*Exercise goal*. Could the data below be printed out exactly, with the pictures left out?

[Saved data entries]
»»
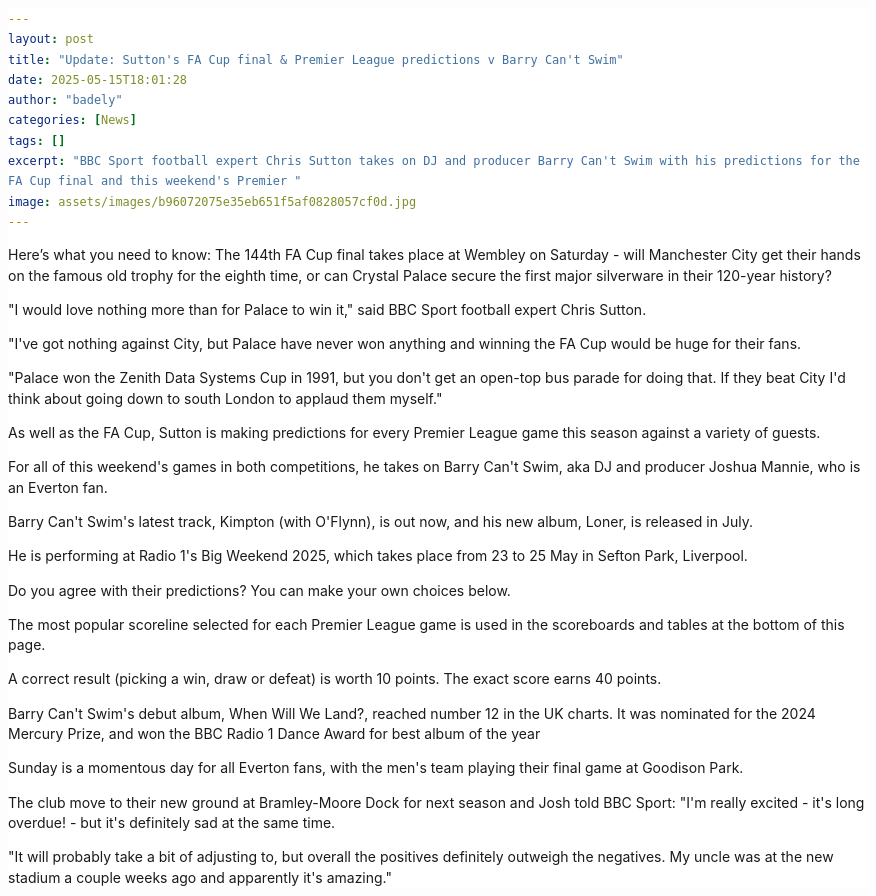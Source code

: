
 ```yaml
---
layout: post
title: "Update: Sutton's FA Cup final & Premier League predictions v Barry Can't Swim"
date: 2025-05-15T18:01:28
author: "badely"
categories: [News]
tags: []
excerpt: "BBC Sport football expert Chris Sutton takes on DJ and producer Barry Can't Swim with his predictions for the FA Cup final and this weekend's Premier "
image: assets/images/b96072075e35eb651f5af0828057cf0d.jpg
---
```


Here’s what you need to know: The 144th FA Cup final takes place at Wembley on Saturday - will Manchester City get their hands on the famous old trophy for the eighth time, or can Crystal Palace secure the first major silverware in their 120-year history?

"I would love nothing more than for Palace to win it," said BBC Sport football expert Chris Sutton. 

"I've got nothing against City, but Palace have never won anything and winning the FA Cup would be huge for their fans. 

"Palace won the Zenith Data Systems Cup in 1991, but you don't get an open-top bus parade for doing that. If they beat City I'd think about going down to south London to applaud them myself."

As well as the FA Cup, Sutton is making predictions for every Premier League game this season against a variety of guests.

For all of this weekend's games in both competitions, he takes on Barry Can't Swim, aka DJ and producer Joshua Mannie, who is an Everton fan.

Barry Can't Swim's latest track, Kimpton (with O'Flynn), is out now, and his new album, Loner, is released in July. 

He is performing at Radio 1's Big Weekend 2025, which takes place from 23 to 25 May in Sefton Park, Liverpool.

Do you agree with their predictions? You can make your own choices below.

The most popular scoreline selected for each Premier League game is used in the scoreboards and tables at the bottom of this page.

A correct result (picking a win, draw or defeat) is worth 10 points. The exact score earns 40 points.

Barry Can't Swim's debut album, When Will We Land?, reached number 12 in the UK charts. It was nominated for the 2024 Mercury Prize, and won the BBC Radio 1 Dance Award for best album of the year

Sunday is a momentous day for all Everton fans, with the men's team playing their final game at Goodison Park.

The club move to their new ground at Bramley-Moore Dock for next season and Josh told BBC Sport: "I'm really excited - it's long overdue! - but it's definitely sad at the same time. 

"It will probably take a bit of adjusting to, but overall the positives definitely outweigh the negatives. My uncle was at the new stadium a couple weeks ago and apparently it's amazing."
««
*Task response*.
Source code

:
 ```yaml
---
layout: post
title: "Update: Sutton's FA Cup final & Premier League predictions v Barry Can't Swim"
date: 2025-05-15T18:01:28
author: "badely"
categories: [News]
tags: []
excerpt: "BBC Sport football expert Chris Sutton takes on DJ and producer Barry Can't Swim with his predictions for the FA Cup final and this weekend's Premier "
image: assets/images/b96072075e35eb651f5af0828057cf0d.jpg
---
```


Here’s what you need to know: The 144th FA Cup final takes place at Wembley on Saturday - will Manchester City get their hands on the famous old trophy for the eighth time, or can Crystal Palace secure the first major silverware in their 120-year history?

"I would love nothing more than for Palace to win it," said BBC Sport football expert Chris Sutton. 

"I've got nothing against City, but Palace have never won anything and winning the FA Cup would be huge for their fans. 

"Palace won the Zenith Data Systems Cup in 1991, but you don't get an open-top bus parade for doing that. If they beat City I'd think about going down to south London to applaud them myself."

As well as the FA Cup, Sutton is making predictions for every Premier League game this season against a variety of guests.

For all of this weekend's games in both competitions, he takes on Barry Can't Swim, aka DJ and producer Joshua Mannie, who is an Everton fan.

Barry Can't Swim's latest track, Kimpton (with O'Flynn), is out now, and his new album, Loner, is released in July. 

He is performing at Radio 1's Big Weekend 2025, which takes place from 23 to 25 May in Sefton Park, Liverpool.

Do you agree with their predictions? You can make your own choices below.

The most popular scoreline selected for each Premier League game is used in the scoreboards and tables at the bottom of this page.

A correct result (picking a win, draw or defeat) is worth 10 points. The exact score earns 40 points.

Barry Can't Swim's debut album, When Will We Land?, reached number 12 in the UK charts. It was nominated for the 2024 Mercury Prize, and won the BBC Radio 1 Dance Award for best album of the year

Sunday is a momentous day for all Everton fans, with the men's team playing their final game at Goodison Park.

The club move to their new ground at Bramley-Moore Dock for next season and Josh told BBC Sport: "I'm really excited - it's long overdue! - but it's definitely sad at the same time. 

"It will probably take a bit of adjusting to, but overall the positives definitely outweigh the negatives. My uncle was at the new stadium a couple weeks ago and apparently it's amazing."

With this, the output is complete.